**Directions**
Below are the records. Count the lines containing the string "deployment", and reply with the number alone.

**Source material**
= = = = =

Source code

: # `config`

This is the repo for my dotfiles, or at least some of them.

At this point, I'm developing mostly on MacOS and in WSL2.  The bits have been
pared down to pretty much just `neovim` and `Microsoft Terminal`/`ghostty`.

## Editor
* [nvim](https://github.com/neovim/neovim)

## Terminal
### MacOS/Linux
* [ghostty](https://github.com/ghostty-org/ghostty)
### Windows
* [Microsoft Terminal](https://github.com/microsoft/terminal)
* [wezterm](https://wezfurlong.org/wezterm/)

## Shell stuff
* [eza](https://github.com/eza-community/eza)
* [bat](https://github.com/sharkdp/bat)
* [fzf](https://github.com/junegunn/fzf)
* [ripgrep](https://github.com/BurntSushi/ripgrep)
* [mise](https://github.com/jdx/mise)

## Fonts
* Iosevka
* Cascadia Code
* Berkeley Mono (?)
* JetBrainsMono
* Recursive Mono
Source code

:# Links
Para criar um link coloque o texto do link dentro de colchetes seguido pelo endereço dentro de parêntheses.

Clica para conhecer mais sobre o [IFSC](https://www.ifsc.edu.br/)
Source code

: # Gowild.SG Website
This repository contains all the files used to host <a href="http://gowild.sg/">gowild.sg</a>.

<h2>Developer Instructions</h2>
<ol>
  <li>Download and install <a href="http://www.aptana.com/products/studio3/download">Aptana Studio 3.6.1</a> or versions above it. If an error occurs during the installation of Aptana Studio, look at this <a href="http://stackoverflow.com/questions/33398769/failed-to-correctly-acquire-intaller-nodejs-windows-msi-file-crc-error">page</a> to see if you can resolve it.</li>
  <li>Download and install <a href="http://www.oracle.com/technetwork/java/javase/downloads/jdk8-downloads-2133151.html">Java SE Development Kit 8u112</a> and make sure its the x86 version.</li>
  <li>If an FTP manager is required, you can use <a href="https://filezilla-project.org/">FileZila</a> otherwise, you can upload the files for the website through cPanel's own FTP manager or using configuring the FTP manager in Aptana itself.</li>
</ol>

= = = = =

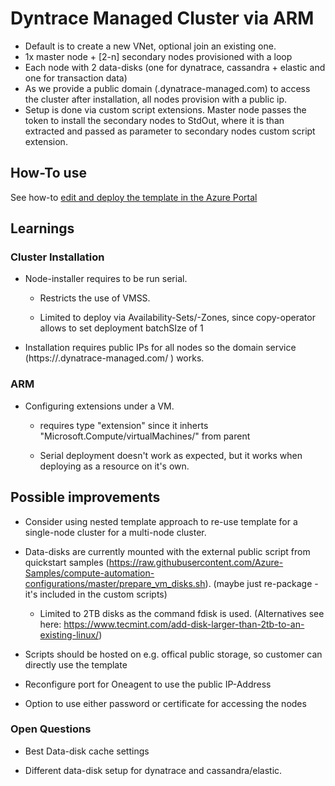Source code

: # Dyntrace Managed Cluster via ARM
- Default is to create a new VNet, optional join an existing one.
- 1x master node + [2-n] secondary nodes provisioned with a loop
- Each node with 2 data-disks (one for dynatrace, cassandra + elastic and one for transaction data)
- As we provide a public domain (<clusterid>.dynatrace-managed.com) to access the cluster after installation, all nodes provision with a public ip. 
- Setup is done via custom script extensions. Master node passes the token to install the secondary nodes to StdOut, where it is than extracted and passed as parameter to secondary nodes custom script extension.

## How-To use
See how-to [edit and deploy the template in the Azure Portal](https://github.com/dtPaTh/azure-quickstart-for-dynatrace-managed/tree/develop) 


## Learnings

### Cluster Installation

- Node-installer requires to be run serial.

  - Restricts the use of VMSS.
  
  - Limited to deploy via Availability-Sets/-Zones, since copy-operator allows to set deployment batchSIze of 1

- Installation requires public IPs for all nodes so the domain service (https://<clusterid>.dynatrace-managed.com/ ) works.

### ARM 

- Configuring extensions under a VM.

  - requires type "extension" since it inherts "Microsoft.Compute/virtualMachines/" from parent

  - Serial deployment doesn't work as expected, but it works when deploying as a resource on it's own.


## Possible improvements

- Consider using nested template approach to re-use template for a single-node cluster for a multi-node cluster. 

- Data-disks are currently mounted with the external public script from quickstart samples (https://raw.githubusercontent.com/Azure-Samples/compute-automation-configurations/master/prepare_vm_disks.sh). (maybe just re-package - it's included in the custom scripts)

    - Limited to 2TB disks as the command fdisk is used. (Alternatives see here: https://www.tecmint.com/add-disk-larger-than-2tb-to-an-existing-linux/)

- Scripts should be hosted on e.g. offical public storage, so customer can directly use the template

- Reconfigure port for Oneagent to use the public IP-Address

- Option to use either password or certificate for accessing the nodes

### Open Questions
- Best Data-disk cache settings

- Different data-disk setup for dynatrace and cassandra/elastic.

= = = = =

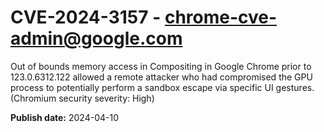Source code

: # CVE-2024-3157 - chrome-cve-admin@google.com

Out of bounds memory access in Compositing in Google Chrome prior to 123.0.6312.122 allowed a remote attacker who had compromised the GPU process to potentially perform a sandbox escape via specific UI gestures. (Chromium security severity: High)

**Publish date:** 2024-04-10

= = = = =

**Exercise output**
2